# Listed records
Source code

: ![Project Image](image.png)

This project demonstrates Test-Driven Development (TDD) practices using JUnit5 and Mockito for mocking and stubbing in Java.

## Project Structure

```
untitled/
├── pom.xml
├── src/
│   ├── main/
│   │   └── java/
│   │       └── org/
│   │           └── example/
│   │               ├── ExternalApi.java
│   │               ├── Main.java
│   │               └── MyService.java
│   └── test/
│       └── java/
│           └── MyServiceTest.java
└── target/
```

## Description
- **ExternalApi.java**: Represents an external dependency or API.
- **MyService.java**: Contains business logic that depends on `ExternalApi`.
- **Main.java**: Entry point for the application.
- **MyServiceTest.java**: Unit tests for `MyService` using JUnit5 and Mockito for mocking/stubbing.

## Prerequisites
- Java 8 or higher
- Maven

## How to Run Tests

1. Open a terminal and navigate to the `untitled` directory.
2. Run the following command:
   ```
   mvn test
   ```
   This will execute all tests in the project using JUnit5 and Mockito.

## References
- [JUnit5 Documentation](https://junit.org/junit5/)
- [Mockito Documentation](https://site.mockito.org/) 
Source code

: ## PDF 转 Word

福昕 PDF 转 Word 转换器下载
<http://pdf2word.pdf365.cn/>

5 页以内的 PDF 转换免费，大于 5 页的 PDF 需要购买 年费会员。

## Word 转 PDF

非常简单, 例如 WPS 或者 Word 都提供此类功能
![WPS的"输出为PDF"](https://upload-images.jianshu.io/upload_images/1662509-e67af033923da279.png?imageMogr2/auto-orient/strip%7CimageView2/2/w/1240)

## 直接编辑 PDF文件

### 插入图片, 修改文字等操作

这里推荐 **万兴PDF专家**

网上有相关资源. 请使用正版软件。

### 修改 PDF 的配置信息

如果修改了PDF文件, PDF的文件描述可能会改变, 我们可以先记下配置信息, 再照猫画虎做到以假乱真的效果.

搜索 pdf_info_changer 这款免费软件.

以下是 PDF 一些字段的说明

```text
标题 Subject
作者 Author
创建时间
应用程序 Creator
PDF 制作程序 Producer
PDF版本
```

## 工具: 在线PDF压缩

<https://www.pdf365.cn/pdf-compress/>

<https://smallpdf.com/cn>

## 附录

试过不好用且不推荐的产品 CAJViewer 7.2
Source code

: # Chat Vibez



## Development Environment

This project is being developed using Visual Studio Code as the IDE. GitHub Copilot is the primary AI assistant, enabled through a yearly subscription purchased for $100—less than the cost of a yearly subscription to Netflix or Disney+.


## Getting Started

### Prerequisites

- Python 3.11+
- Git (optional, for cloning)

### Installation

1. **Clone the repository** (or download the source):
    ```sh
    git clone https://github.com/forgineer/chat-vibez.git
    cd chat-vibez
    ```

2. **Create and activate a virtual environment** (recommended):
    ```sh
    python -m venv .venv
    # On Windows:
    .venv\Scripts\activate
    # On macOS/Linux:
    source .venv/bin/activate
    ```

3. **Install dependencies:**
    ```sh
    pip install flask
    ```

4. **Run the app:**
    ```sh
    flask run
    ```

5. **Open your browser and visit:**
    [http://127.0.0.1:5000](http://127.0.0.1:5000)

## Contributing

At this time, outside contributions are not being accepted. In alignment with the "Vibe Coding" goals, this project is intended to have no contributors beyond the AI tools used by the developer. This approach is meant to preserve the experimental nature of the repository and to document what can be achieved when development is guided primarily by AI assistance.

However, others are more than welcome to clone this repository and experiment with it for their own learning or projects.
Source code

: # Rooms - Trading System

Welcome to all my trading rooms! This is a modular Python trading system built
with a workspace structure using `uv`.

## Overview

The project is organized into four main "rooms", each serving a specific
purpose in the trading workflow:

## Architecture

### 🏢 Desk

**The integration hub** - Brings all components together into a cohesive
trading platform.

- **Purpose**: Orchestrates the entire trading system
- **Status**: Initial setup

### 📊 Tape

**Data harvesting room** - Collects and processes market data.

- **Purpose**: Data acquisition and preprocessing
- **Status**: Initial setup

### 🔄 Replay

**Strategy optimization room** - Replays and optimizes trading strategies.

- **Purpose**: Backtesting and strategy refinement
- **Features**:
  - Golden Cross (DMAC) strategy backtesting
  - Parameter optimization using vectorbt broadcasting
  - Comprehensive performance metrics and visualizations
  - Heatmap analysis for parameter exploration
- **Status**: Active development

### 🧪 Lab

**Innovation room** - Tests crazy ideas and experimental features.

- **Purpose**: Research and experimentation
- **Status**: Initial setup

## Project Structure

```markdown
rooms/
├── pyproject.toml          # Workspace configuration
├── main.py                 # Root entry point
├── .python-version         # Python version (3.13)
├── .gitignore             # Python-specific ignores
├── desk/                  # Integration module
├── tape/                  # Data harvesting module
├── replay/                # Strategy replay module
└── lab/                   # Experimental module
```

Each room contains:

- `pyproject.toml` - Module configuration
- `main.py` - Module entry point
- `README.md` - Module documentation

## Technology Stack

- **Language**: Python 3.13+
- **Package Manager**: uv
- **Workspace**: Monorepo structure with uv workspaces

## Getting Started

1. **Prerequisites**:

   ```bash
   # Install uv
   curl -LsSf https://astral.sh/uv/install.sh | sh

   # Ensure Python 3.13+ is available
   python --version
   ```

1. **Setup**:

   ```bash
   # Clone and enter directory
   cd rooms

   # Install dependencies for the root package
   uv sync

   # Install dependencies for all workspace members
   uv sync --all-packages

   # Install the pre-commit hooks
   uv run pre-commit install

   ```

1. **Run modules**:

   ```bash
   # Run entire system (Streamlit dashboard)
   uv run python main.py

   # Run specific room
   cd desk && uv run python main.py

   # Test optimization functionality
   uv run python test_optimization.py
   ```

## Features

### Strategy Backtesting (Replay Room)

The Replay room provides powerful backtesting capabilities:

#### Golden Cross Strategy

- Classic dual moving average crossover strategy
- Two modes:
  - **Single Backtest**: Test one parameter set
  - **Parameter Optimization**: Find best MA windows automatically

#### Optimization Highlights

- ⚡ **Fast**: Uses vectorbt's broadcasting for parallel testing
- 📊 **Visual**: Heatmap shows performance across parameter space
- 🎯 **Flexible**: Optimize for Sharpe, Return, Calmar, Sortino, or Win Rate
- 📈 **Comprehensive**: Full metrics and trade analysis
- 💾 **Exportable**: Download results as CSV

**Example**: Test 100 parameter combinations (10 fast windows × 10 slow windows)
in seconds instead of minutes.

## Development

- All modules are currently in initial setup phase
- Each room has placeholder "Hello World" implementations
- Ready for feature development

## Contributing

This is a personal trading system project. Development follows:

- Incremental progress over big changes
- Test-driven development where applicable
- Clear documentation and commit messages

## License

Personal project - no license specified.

# Exercise details
Nothing in the data should be altered; please repeat it exactly.

# Answer to this task
Source code

: ![Project Image](image.png)

This project demonstrates Test-Driven Development (TDD) practices using JUnit5 and Mockito for mocking and stubbing in Java.

## Project Structure

```
untitled/
├── pom.xml
├── src/
│   ├── main/
│   │   └── java/
│   │       └── org/
│   │           └── example/
│   │               ├── ExternalApi.java
│   │               ├── Main.java
│   │               └── MyService.java
│   └── test/
│       └── java/
│           └── MyServiceTest.java
└── target/
```

## Description
- **ExternalApi.java**: Represents an external dependency or API.
- **MyService.java**: Contains business logic that depends on `ExternalApi`.
- **Main.java**: Entry point for the application.
- **MyServiceTest.java**: Unit tests for `MyService` using JUnit5 and Mockito for mocking/stubbing.

## Prerequisites
- Java 8 or higher
- Maven

## How to Run Tests

1. Open a terminal and navigate to the `untitled` directory.
2. Run the following command:
   ```
   mvn test
   ```
   This will execute all tests in the project using JUnit5 and Mockito.

## References
- [JUnit5 Documentation](https://junit.org/junit5/)
- [Mockito Documentation](https://site.mockito.org/) 
Source code

: ## PDF 转 Word

福昕 PDF 转 Word 转换器下载
<http://pdf2word.pdf365.cn/>

5 页以内的 PDF 转换免费，大于 5 页的 PDF 需要购买 年费会员。

## Word 转 PDF

非常简单, 例如 WPS 或者 Word 都提供此类功能
![WPS的"输出为PDF"](https://upload-images.jianshu.io/upload_images/1662509-e67af033923da279.png?imageMogr2/auto-orient/strip%7CimageView2/2/w/1240)

## 直接编辑 PDF文件

### 插入图片, 修改文字等操作

这里推荐 **万兴PDF专家**

网上有相关资源. 请使用正版软件。

### 修改 PDF 的配置信息

如果修改了PDF文件, PDF的文件描述可能会改变, 我们可以先记下配置信息, 再照猫画虎做到以假乱真的效果.

搜索 pdf_info_changer 这款免费软件.

以下是 PDF 一些字段的说明

```text
标题 Subject
作者 Author
创建时间
应用程序 Creator
PDF 制作程序 Producer
PDF版本
```

## 工具: 在线PDF压缩

<https://www.pdf365.cn/pdf-compress/>

<https://smallpdf.com/cn>

## 附录

试过不好用且不推荐的产品 CAJViewer 7.2
Source code

: # Chat Vibez



## Development Environment

This project is being developed using Visual Studio Code as the IDE. GitHub Copilot is the primary AI assistant, enabled through a yearly subscription purchased for $100—less than the cost of a yearly subscription to Netflix or Disney+.


## Getting Started

### Prerequisites

- Python 3.11+
- Git (optional, for cloning)

### Installation

1. **Clone the repository** (or download the source):
    ```sh
    git clone https://github.com/forgineer/chat-vibez.git
    cd chat-vibez
    ```

2. **Create and activate a virtual environment** (recommended):
    ```sh
    python -m venv .venv
    # On Windows:
    .venv\Scripts\activate
    # On macOS/Linux:
    source .venv/bin/activate
    ```

3. **Install dependencies:**
    ```sh
    pip install flask
    ```

4. **Run the app:**
    ```sh
    flask run
    ```

5. **Open your browser and visit:**
    [http://127.0.0.1:5000](http://127.0.0.1:5000)

## Contributing

At this time, outside contributions are not being accepted. In alignment with the "Vibe Coding" goals, this project is intended to have no contributors beyond the AI tools used by the developer. This approach is meant to preserve the experimental nature of the repository and to document what can be achieved when development is guided primarily by AI assistance.

However, others are more than welcome to clone this repository and experiment with it for their own learning or projects.
Source code

: # Rooms - Trading System

Welcome to all my trading rooms! This is a modular Python trading system built
with a workspace structure using `uv`.

## Overview

The project is organized into four main "rooms", each serving a specific
purpose in the trading workflow:

## Architecture

### 🏢 Desk

**The integration hub** - Brings all components together into a cohesive
trading platform.

- **Purpose**: Orchestrates the entire trading system
- **Status**: Initial setup

### 📊 Tape

**Data harvesting room** - Collects and processes market data.

- **Purpose**: Data acquisition and preprocessing
- **Status**: Initial setup

### 🔄 Replay

**Strategy optimization room** - Replays and optimizes trading strategies.

- **Purpose**: Backtesting and strategy refinement
- **Features**:
  - Golden Cross (DMAC) strategy backtesting
  - Parameter optimization using vectorbt broadcasting
  - Comprehensive performance metrics and visualizations
  - Heatmap analysis for parameter exploration
- **Status**: Active development

### 🧪 Lab

**Innovation room** - Tests crazy ideas and experimental features.

- **Purpose**: Research and experimentation
- **Status**: Initial setup

## Project Structure

```markdown
rooms/
├── pyproject.toml          # Workspace configuration
├── main.py                 # Root entry point
├── .python-version         # Python version (3.13)
├── .gitignore             # Python-specific ignores
├── desk/                  # Integration module
├── tape/                  # Data harvesting module
├── replay/                # Strategy replay module
└── lab/                   # Experimental module
```

Each room contains:

- `pyproject.toml` - Module configuration
- `main.py` - Module entry point
- `README.md` - Module documentation

## Technology Stack

- **Language**: Python 3.13+
- **Package Manager**: uv
- **Workspace**: Monorepo structure with uv workspaces

## Getting Started

1. **Prerequisites**:

   ```bash
   # Install uv
   curl -LsSf https://astral.sh/uv/install.sh | sh

   # Ensure Python 3.13+ is available
   python --version
   ```

1. **Setup**:

   ```bash
   # Clone and enter directory
   cd rooms

   # Install dependencies for the root package
   uv sync

   # Install dependencies for all workspace members
   uv sync --all-packages

   # Install the pre-commit hooks
   uv run pre-commit install

   ```

1. **Run modules**:

   ```bash
   # Run entire system (Streamlit dashboard)
   uv run python main.py

   # Run specific room
   cd desk && uv run python main.py

   # Test optimization functionality
   uv run python test_optimization.py
   ```

## Features

### Strategy Backtesting (Replay Room)

The Replay room provides powerful backtesting capabilities:

#### Golden Cross Strategy

- Classic dual moving average crossover strategy
- Two modes:
  - **Single Backtest**: Test one parameter set
  - **Parameter Optimization**: Find best MA windows automatically

#### Optimization Highlights

- ⚡ **Fast**: Uses vectorbt's broadcasting for parallel testing
- 📊 **Visual**: Heatmap shows performance across parameter space
- 🎯 **Flexible**: Optimize for Sharpe, Return, Calmar, Sortino, or Win Rate
- 📈 **Comprehensive**: Full metrics and trade analysis
- 💾 **Exportable**: Download results as CSV

**Example**: Test 100 parameter combinations (10 fast windows × 10 slow windows)
in seconds instead of minutes.

## Development

- All modules are currently in initial setup phase
- Each room has placeholder "Hello World" implementations
- Ready for feature development

## Contributing

This is a personal trading system project. Development follows:

- Incremental progress over big changes
- Test-driven development where applicable
- Clear documentation and commit messages

## License

Personal project - no license specified.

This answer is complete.